Task statement ::
The answer is every line in the data below that contains the word "chaîne".
____ Input data
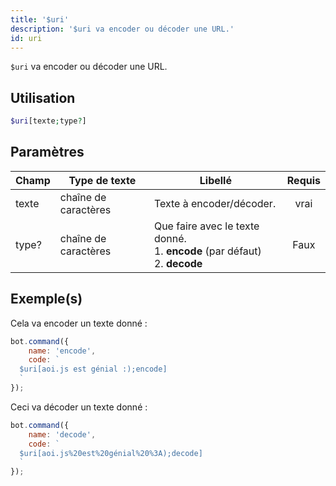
 ```yaml
---
title: '$uri'
description: '$uri va encoder ou décoder une URL.'
id: uri
---
```


`$uri` va encoder ou décoder une URL.

## Utilisation

```php
$uri[texte;type?]
```

## Paramètres

| Champ | Type de texte        | Libellé                                                                                           | Requis |
| ----- | -------------------- | ------------------------------------------------------------------------------------------------- |:------:|
| texte | chaîne de caractères | Texte à encoder/décoder.                                                                          |  vrai  |
| type? | chaîne de caractères | Que faire avec le texte donné. <br /> 1. **encode** (par défaut) <br /> 2. **decode** |  Faux  |

## Exemple(s)

Cela va encoder un texte donné :

```javascript
bot.command({
    name: 'encode',
    code: `
  $uri[aoi.js est génial :);encode]
  `
});
```

Ceci va décoder un texte donné :

```javascript
bot.command({
    name: 'decode',
    code: `
  $uri[aoi.js%20est%20génial%20%3A);decode]
  `
});
```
________
Written solution ::
| texte | chaîne de caractères | Texte à encoder/décoder.                                                                          |  vrai  |
| type? | chaîne de caractères | Que faire avec le texte donné. <br /> 1. **encode** (par défaut) <br /> 2. **decode** |  Faux  |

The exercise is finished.